[Start of section]

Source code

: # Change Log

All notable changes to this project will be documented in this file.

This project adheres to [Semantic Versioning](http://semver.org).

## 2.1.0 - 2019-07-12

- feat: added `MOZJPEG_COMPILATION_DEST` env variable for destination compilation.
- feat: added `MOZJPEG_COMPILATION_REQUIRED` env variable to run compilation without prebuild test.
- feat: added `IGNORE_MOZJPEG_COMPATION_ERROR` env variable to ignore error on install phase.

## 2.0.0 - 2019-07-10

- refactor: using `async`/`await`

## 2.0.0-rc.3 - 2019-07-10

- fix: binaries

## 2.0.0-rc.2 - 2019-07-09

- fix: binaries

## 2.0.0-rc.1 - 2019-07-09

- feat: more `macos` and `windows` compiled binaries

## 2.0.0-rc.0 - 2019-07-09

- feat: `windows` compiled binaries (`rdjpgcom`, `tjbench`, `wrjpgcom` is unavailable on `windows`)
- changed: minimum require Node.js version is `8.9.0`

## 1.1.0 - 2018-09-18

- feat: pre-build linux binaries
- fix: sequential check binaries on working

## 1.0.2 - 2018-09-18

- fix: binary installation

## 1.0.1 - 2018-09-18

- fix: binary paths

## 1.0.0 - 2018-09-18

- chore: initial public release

[End of section]

-- Exercise details --
Copy the listing word for word.

-- Exercise output --
Source code

: # Change Log

All notable changes to this project will be documented in this file.

This project adheres to [Semantic Versioning](http://semver.org).

## 2.1.0 - 2019-07-12

- feat: added `MOZJPEG_COMPILATION_DEST` env variable for destination compilation.
- feat: added `MOZJPEG_COMPILATION_REQUIRED` env variable to run compilation without prebuild test.
- feat: added `IGNORE_MOZJPEG_COMPATION_ERROR` env variable to ignore error on install phase.

## 2.0.0 - 2019-07-10

- refactor: using `async`/`await`

## 2.0.0-rc.3 - 2019-07-10

- fix: binaries

## 2.0.0-rc.2 - 2019-07-09

- fix: binaries

## 2.0.0-rc.1 - 2019-07-09

- feat: more `macos` and `windows` compiled binaries

## 2.0.0-rc.0 - 2019-07-09

- feat: `windows` compiled binaries (`rdjpgcom`, `tjbench`, `wrjpgcom` is unavailable on `windows`)
- changed: minimum require Node.js version is `8.9.0`

## 1.1.0 - 2018-09-18

- feat: pre-build linux binaries
- fix: sequential check binaries on working

## 1.0.2 - 2018-09-18

- fix: binary installation

## 1.0.1 - 2018-09-18

- fix: binary paths

## 1.0.0 - 2018-09-18

- chore: initial public release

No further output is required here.